» **Problem requirements**
Scan the records for "renderTitle". Report each line that includes it.

##########

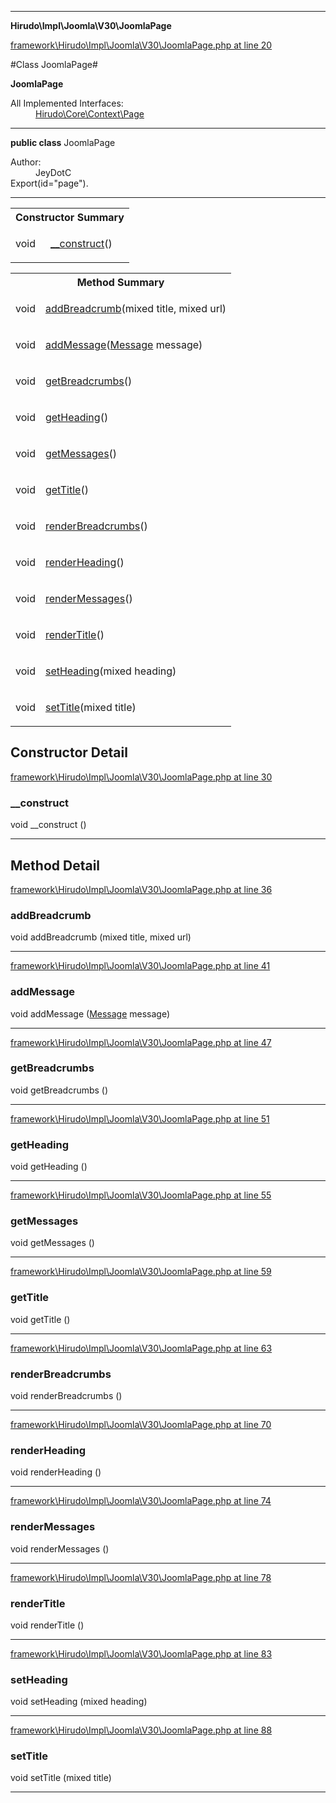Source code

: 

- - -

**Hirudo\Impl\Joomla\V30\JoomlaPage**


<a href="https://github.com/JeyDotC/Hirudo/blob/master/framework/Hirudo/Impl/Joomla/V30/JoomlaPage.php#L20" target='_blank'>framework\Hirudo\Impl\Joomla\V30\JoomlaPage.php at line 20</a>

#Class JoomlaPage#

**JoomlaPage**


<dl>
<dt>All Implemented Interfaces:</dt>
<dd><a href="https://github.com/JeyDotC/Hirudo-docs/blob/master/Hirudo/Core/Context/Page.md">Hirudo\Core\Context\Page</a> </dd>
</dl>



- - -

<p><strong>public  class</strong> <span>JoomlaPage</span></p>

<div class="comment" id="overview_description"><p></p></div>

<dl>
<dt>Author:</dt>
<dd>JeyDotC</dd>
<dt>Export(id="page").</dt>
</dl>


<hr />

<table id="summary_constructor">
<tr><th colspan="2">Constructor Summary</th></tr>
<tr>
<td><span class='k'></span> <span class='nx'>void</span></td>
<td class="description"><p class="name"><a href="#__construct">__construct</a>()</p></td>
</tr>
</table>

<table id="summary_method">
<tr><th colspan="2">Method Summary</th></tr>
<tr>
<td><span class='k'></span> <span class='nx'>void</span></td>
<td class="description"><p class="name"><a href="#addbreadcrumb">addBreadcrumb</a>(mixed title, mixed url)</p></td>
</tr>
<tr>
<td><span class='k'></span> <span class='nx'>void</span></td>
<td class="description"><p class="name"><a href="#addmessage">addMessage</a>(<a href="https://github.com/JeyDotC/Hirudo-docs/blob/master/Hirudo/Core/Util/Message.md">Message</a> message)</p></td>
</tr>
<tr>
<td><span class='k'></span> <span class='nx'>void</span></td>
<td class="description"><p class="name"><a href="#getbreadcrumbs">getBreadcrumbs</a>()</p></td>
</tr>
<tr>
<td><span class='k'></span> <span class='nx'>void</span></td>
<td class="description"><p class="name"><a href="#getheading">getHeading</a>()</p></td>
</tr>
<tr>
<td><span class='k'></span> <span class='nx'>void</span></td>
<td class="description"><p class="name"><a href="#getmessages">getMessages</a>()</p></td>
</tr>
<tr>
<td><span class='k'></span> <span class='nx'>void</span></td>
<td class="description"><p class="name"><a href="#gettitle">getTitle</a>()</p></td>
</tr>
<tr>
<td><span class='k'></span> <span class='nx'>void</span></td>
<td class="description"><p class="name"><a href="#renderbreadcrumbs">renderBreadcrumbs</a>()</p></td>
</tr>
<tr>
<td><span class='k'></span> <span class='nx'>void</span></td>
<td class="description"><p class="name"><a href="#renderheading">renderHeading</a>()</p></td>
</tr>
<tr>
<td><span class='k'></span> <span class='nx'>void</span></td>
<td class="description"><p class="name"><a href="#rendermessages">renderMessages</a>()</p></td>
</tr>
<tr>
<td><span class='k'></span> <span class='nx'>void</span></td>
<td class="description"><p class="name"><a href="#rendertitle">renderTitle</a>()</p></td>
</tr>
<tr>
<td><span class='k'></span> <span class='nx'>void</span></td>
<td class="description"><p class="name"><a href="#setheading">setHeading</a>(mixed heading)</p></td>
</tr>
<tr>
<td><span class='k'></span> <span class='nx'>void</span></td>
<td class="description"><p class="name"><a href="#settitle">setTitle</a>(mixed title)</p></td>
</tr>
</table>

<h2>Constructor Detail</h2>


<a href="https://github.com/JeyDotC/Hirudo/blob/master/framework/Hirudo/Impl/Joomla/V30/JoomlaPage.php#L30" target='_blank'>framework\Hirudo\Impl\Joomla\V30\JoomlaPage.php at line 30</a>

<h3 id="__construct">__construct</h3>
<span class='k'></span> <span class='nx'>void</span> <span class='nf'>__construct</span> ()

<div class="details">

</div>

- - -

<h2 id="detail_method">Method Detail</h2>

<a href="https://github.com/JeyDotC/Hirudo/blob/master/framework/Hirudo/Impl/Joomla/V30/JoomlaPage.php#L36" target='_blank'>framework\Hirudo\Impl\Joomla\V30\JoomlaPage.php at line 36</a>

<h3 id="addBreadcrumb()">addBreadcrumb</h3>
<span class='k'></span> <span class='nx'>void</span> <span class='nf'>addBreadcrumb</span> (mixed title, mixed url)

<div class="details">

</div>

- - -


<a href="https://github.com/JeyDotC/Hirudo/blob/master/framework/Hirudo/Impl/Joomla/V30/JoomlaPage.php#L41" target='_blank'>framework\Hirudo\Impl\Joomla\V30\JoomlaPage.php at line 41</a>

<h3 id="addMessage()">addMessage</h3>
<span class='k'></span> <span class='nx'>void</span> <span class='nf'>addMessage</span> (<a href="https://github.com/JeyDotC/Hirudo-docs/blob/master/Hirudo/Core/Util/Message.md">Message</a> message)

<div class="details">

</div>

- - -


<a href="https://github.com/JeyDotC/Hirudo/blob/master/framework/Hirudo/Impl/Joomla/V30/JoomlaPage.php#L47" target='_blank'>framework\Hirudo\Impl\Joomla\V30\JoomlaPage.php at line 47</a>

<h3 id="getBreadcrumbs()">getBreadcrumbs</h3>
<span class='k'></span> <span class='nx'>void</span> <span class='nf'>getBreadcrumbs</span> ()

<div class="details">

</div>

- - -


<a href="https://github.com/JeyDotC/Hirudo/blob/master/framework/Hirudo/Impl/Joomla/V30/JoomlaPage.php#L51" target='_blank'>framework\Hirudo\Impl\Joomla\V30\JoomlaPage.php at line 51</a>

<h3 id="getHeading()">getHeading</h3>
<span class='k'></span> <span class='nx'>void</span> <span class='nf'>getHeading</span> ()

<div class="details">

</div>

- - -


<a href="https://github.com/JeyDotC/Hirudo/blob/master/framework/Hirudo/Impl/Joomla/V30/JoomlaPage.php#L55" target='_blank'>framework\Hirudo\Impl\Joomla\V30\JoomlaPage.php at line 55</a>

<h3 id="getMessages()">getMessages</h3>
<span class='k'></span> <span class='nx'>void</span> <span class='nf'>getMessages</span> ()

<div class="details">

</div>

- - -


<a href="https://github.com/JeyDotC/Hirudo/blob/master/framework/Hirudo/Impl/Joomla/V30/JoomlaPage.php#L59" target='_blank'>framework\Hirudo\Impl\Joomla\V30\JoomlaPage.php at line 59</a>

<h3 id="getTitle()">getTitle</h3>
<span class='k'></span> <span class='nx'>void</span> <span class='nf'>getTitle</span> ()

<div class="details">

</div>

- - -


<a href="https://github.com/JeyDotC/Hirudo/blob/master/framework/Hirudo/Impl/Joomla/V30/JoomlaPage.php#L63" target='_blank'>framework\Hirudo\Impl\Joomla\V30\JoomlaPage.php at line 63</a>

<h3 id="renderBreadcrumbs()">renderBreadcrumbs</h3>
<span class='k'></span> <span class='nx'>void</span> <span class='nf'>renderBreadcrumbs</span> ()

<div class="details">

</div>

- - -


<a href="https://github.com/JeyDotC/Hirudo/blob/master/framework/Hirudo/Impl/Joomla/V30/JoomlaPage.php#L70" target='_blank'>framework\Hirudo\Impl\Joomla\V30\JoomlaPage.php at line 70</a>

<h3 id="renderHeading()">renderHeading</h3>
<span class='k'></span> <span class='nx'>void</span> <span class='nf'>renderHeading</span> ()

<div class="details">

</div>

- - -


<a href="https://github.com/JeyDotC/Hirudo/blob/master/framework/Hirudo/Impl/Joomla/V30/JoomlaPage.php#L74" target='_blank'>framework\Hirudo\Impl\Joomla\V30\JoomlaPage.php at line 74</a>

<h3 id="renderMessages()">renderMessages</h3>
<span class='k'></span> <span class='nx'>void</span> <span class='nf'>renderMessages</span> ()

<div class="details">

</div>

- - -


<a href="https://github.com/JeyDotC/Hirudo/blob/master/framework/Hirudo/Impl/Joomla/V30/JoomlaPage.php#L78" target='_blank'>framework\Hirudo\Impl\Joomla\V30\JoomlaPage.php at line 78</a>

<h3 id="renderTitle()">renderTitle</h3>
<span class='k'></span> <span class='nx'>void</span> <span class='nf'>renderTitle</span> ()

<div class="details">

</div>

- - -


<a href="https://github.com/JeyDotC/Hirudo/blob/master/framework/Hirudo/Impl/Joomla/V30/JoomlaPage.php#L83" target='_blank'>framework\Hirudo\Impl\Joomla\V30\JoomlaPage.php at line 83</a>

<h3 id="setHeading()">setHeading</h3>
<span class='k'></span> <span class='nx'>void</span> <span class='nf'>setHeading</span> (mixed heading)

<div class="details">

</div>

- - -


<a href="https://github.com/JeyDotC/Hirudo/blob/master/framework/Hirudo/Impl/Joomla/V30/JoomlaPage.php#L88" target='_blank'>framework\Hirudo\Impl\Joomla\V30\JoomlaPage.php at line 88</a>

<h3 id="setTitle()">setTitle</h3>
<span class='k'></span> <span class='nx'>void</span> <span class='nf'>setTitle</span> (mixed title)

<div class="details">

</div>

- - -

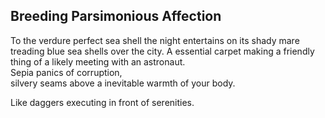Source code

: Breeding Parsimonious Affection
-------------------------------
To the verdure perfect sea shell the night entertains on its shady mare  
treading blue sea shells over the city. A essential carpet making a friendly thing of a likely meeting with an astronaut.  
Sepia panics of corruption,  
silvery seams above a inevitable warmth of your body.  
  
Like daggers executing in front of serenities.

##########

» **Written solution**
<td class="description"><p class="name"><a href="#rendertitle">renderTitle</a>()</p></td>
<h3 id="renderTitle()">renderTitle</h3>
<span class='k'></span> <span class='nx'>void</span> <span class='nf'>renderTitle</span> ()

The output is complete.